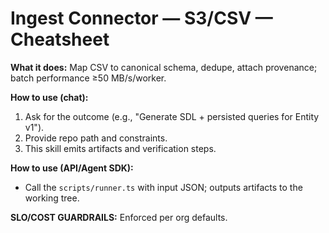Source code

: # Ingest Connector — S3/CSV — Cheatsheet

**What it does:** Map CSV to canonical schema, dedupe, attach provenance; batch performance ≥50 MB/s/worker.

**How to use (chat):**
1) Ask for the outcome (e.g., "Generate SDL + persisted queries for Entity v1").
2) Provide repo path and constraints.
3) This skill emits artifacts and verification steps.

**How to use (API/Agent SDK):**
- Call the `scripts/runner.ts` with input JSON; outputs artifacts to the working tree.

**SLO/COST GUARDRAILS:** Enforced per org defaults.
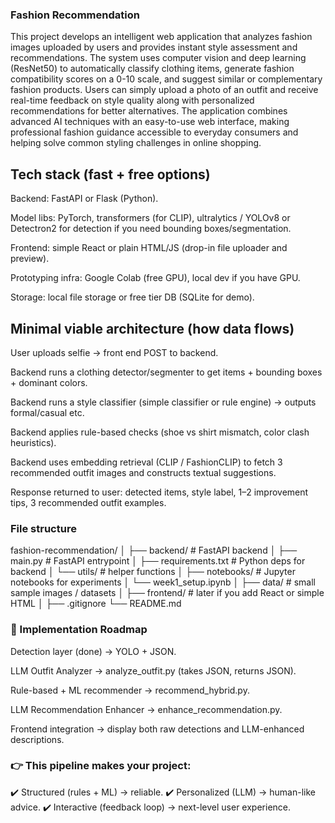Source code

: ### Fashion Recommendation

This project develops an intelligent web application that analyzes fashion images uploaded by users and provides instant style assessment and recommendations. The system uses computer vision and deep learning (ResNet50) to automatically classify clothing items, generate fashion compatibility scores on a 0-10 scale, and suggest similar or complementary fashion products. Users can simply upload a photo of an outfit and receive real-time feedback on style quality along with personalized recommendations for better alternatives. The application combines advanced AI techniques with an easy-to-use web interface, making professional fashion guidance accessible to everyday consumers and helping solve common styling challenges in online shopping.




## Tech stack (fast + free options)

Backend: FastAPI or Flask (Python).

Model libs: PyTorch, transformers (for CLIP), ultralytics / YOLOv8 or Detectron2 for detection if you need bounding boxes/segmentation.

Frontend: simple React or plain HTML/JS (drop-in file uploader and preview).

Prototyping infra: Google Colab (free GPU), local dev if you have GPU.

Storage: local file storage or free tier DB (SQLite for demo).


## Minimal viable architecture (how data flows)

User uploads selfie → front end POST to backend.

Backend runs a clothing detector/segmenter to get items + bounding boxes + dominant colors.

Backend runs a style classifier (simple classifier or rule engine) → outputs formal/casual etc.

Backend applies rule-based checks (shoe vs shirt mismatch, color clash heuristics).

Backend uses embedding retrieval (CLIP / FashionCLIP) to fetch 3 recommended outfit images and constructs textual suggestions.

Response returned to user: detected items, style label, 1–2 improvement tips, 3 recommended outfit examples.


### File structure

fashion-recommendation/
│
├── backend/                 # FastAPI backend
│   ├── main.py              # FastAPI entrypoint
│   ├── requirements.txt     # Python deps for backend
│   └── utils/               # helper functions
│
├── notebooks/               # Jupyter notebooks for experiments
│   └── week1_setup.ipynb
│
├── data/                    # small sample images / datasets
│
├── frontend/                # later if you add React or simple HTML
│
├── .gitignore
└── README.md


### 🔹 Implementation Roadmap

Detection layer (done) → YOLO + JSON.

LLM Outfit Analyzer → analyze_outfit.py (takes JSON, returns JSON).

Rule-based + ML recommender → recommend_hybrid.py.

LLM Recommendation Enhancer → enhance_recommendation.py.

Frontend integration → display both raw detections and LLM-enhanced descriptions.

### 👉 This pipeline makes your project:
✔️ Structured (rules + ML) → reliable.
✔️ Personalized (LLM) → human-like advice.
✔️ Interactive (feedback loop) → next-level user experience.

——

Restate the entries above word for word, keeping pictures out of the copy.

Source code

: # Ingest Connector — S3/CSV — Cheatsheet

**What it does:** Map CSV to canonical schema, dedupe, attach provenance; batch performance ≥50 MB/s/worker.

**How to use (chat):**
1) Ask for the outcome (e.g., "Generate SDL + persisted queries for Entity v1").
2) Provide repo path and constraints.
3) This skill emits artifacts and verification steps.

**How to use (API/Agent SDK):**
- Call the `scripts/runner.ts` with input JSON; outputs artifacts to the working tree.

**SLO/COST GUARDRAILS:** Enforced per org defaults.
Source code

: ### Fashion Recommendation

This project develops an intelligent web application that analyzes fashion images uploaded by users and provides instant style assessment and recommendations. The system uses computer vision and deep learning (ResNet50) to automatically classify clothing items, generate fashion compatibility scores on a 0-10 scale, and suggest similar or complementary fashion products. Users can simply upload a photo of an outfit and receive real-time feedback on style quality along with personalized recommendations for better alternatives. The application combines advanced AI techniques with an easy-to-use web interface, making professional fashion guidance accessible to everyday consumers and helping solve common styling challenges in online shopping.




## Tech stack (fast + free options)

Backend: FastAPI or Flask (Python).

Model libs: PyTorch, transformers (for CLIP), ultralytics / YOLOv8 or Detectron2 for detection if you need bounding boxes/segmentation.

Frontend: simple React or plain HTML/JS (drop-in file uploader and preview).

Prototyping infra: Google Colab (free GPU), local dev if you have GPU.

Storage: local file storage or free tier DB (SQLite for demo).


## Minimal viable architecture (how data flows)

User uploads selfie → front end POST to backend.

Backend runs a clothing detector/segmenter to get items + bounding boxes + dominant colors.

Backend runs a style classifier (simple classifier or rule engine) → outputs formal/casual etc.

Backend applies rule-based checks (shoe vs shirt mismatch, color clash heuristics).

Backend uses embedding retrieval (CLIP / FashionCLIP) to fetch 3 recommended outfit images and constructs textual suggestions.

Response returned to user: detected items, style label, 1–2 improvement tips, 3 recommended outfit examples.


### File structure

fashion-recommendation/
│
├── backend/                 # FastAPI backend
│   ├── main.py              # FastAPI entrypoint
│   ├── requirements.txt     # Python deps for backend
│   └── utils/               # helper functions
│
├── notebooks/               # Jupyter notebooks for experiments
│   └── week1_setup.ipynb
│
├── data/                    # small sample images / datasets
│
├── frontend/                # later if you add React or simple HTML
│
├── .gitignore
└── README.md


### 🔹 Implementation Roadmap

Detection layer (done) → YOLO + JSON.

LLM Outfit Analyzer → analyze_outfit.py (takes JSON, returns JSON).

Rule-based + ML recommender → recommend_hybrid.py.

LLM Recommendation Enhancer → enhance_recommendation.py.

Frontend integration → display both raw detections and LLM-enhanced descriptions.

### 👉 This pipeline makes your project:
✔️ Structured (rules + ML) → reliable.
✔️ Personalized (LLM) → human-like advice.
✔️ Interactive (feedback loop) → next-level user experience.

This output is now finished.